In conclusion, the TC model is a risk stratification tool that is currently used to guide breast cancer screening recommendations, while the Gail model has mainly been utilized to guide chemoprophylaxis management in women with increased risk for development of breast cancer. Neither have been validated as a predictive model for utility of MRI screening in a large study. In our study, the TC model did not appear superior to the Gail model when predicting the benefit of breast MRI screening. Additionally, the current 20% cutoff that classifies a woman as high-risk for future development of breast cancer, which was originally determined based on calculations derived from the Claus model, was not found to be statistically significant between the Gail or TC LR calculators and a diagnosis of breast cancer. These findings suggest that we should use the 20% LR cutoff using the TC model with caution when making MRI recommendations. A larger, multicenter trial, with a higher event rate of cancer diagnoses would be necessary to determine a more appropriate cutoff value for initiating MRI screening using this widely available risk calculator.
Statistical Analysis
We compared the accuracy of the Gail and TC models as lifetime risk calculators for breast cancer detection by calculating the receiver operating characteristic (ROC) curves for each test separately.

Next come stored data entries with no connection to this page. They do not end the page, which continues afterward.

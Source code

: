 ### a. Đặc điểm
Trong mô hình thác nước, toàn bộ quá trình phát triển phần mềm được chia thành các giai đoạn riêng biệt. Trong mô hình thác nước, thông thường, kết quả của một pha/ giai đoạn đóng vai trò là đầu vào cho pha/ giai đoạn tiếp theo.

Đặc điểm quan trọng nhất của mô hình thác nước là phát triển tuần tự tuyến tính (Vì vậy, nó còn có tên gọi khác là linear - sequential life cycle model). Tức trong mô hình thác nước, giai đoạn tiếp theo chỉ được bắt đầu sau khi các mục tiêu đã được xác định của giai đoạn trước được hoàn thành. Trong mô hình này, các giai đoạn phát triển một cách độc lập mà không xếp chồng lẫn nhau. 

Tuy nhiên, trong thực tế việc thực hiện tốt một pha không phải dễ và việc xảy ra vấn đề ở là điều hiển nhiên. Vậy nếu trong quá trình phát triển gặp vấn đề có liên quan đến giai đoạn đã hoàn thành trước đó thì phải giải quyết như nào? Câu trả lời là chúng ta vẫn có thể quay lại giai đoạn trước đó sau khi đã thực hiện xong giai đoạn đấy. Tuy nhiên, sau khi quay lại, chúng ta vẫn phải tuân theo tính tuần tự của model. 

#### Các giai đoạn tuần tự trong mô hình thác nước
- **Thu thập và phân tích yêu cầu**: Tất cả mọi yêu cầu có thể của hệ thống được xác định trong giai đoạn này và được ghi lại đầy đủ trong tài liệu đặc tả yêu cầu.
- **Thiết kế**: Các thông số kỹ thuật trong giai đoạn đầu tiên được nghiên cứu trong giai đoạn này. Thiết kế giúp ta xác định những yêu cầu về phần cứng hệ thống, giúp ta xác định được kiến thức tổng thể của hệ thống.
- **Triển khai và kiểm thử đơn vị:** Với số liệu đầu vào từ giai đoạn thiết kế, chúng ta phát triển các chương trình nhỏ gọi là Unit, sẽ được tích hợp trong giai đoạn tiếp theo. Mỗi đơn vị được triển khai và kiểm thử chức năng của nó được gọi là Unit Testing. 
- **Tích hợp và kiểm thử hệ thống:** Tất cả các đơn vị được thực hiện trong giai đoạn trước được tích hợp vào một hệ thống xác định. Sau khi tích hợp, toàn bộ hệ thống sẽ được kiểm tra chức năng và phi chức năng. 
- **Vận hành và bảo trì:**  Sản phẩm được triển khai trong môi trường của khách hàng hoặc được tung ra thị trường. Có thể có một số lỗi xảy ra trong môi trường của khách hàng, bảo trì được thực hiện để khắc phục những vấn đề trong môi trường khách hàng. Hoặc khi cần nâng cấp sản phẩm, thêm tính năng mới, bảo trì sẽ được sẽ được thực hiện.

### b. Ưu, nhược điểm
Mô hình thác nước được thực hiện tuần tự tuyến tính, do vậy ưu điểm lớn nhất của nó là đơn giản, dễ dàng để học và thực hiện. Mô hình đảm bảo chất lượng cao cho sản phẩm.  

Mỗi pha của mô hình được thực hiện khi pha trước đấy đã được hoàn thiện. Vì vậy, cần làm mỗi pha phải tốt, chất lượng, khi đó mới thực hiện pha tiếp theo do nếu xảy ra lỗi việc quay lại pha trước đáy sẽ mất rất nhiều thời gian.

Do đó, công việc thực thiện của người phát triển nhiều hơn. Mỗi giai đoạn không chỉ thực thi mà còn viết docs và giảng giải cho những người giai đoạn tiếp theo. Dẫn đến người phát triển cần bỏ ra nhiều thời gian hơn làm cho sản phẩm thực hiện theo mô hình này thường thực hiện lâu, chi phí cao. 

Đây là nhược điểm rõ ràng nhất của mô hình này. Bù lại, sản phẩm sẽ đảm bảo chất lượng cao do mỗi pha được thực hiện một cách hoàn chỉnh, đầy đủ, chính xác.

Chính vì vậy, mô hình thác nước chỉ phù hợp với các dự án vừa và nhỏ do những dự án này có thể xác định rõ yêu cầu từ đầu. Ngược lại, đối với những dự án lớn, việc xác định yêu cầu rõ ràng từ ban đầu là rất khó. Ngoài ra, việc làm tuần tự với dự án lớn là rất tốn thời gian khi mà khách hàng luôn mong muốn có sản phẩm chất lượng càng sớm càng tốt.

The Gail model was considered our control model as it is a well validated standardized risk model used for other purposes but is not considered validated for determining utility of MRI. ROC curves are popular tools summarizing the trade-off between true positive and false positive rates for a predictive model (corresponding to the competing tests in this study) under various probability thresholds. Comparison of the ROC curves via the calculated area under the curve (AUC) corresponding to the Gail and TC models was performed using DeLong’s test. Additionally, Fisher’s Exact Test was utilized to determine the significance of cancer detection with screening MRI when the TC or Gail LR percentages are greater than 20%. A p-value of <0.05 was considered statistically significant for our analyses. All statistics were performed using SAS Software, version 9.4 (Cary, NC., USA).